組合施行で区画整理 スマートIC周辺地区の開発(つくばみらい市)

[2023/1/31 茨城版]
 つくばみらい市が進めているスマートIC周辺開発事業について、組合施行の土地区画整理事業で進めることが分かった。施行予定区域の面積は約53haで、地権者数は92件となる。事業手法は業務代行方式を予定する。今後は、準備会発足に向けて、地権者から仮同意書の取得を進めていく。土地利用の方針については、3月に開催する地権者説明会の中で明らかにする予定。順調に行けば、本年度中に組合設立準備会を発足する。その後、23年度に業務代行予定者の募集・選定を行い、24年度に組合を設立し、事業を開始する見通しだ。

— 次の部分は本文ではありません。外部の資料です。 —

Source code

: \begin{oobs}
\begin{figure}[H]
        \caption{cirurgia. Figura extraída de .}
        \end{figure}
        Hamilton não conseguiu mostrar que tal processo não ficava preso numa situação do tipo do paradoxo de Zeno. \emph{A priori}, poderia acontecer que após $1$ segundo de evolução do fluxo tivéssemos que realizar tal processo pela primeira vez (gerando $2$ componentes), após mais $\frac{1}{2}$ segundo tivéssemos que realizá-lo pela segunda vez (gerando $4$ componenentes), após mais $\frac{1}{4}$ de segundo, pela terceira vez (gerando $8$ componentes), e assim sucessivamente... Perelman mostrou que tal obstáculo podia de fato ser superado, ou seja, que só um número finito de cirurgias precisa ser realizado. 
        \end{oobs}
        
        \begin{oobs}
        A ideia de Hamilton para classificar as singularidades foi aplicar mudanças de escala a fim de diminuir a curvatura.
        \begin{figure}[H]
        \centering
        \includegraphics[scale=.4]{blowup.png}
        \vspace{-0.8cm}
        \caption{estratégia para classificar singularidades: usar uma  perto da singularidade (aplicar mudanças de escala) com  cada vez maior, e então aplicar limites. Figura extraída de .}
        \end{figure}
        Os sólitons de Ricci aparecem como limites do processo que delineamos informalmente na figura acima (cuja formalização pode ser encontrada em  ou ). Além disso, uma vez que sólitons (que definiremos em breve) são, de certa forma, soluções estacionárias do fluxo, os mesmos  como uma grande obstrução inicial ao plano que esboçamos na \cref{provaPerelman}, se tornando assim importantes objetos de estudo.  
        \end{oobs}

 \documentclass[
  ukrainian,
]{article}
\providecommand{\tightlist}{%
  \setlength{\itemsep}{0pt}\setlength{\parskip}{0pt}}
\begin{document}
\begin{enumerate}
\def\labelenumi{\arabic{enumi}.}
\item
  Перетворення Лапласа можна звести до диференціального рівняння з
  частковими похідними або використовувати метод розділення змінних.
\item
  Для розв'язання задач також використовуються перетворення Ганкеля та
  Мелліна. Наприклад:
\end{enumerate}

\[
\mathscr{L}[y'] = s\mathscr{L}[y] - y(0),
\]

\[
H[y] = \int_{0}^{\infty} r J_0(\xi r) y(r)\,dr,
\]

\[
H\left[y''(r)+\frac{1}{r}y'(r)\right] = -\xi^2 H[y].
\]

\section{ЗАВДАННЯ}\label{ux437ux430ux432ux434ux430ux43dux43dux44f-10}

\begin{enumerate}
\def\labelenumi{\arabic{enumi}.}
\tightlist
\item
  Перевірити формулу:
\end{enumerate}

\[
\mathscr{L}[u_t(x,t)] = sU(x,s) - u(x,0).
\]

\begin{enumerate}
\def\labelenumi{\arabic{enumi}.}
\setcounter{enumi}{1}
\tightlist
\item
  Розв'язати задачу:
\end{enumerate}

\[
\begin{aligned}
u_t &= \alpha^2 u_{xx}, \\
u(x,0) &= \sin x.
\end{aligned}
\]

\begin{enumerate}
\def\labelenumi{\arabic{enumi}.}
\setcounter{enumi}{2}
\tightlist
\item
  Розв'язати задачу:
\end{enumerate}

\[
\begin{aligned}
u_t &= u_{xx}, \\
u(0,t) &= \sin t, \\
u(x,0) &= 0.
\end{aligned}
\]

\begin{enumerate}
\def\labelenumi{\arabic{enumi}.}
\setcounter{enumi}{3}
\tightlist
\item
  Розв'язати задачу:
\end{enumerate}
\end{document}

 市では上位計画において、つくばみらいスマートIC周辺を市の魅力を発信する新たなエリアとして、広域的な賑わいを創出するための「新産業・交流地域」に設定。6次産業化や都市農村交流などの展開も可能な複合産業施設の検討など、市の魅力を活かせる土地利用を計画している。

 この計画にあわせて、地域住民の意見を反映するために昨年度から勉強会を開催してきた。また、本年度から地権者説明会を開催。12月末には第2回の説明会を開催している。

 第2回説明会では、9月に実施した地権者意向調査の集計結果を報告した。意向調査では、土地利用方法や売却意向、開発計画などについて調査を行った。その結果、工業・商業系の複合的な土地利用を目的とする計画を進めることについて、条件付を含めて約95%が賛同となった。これを受けて、市では土地区画整理事業によって事業を進めていく方向性を示した。

 また、地権者からは「地元住民・市民の雇用を考慮できるような企業をお願いしたい」や「開発後、交通渋滞の起きない道路整備をお願いしたい」、「これまでの緑がなくなるので、道路などには樹木、または公園なども整備してほしい」、「地域活性化が見込めるような施設等をメインに土地利用検討を進めてほしい」などの意見が出たという。

 今後は準備会発足に向けて、地権者から仮同意書の取得を進めていくことになる。また、土地区画整理事業を進める際には、組合の設立準備から事業完了までの各業務について、豊富なノウハウを活かした民間事業者が代行する業務代行方式を採用することを想定する。そのため、23年度には業務代行予定者の募集を行う予定となっている。代行者の選定後は、権利調査や測量設計、事業計画の作成などを進め、24年度の組合設立を目指す。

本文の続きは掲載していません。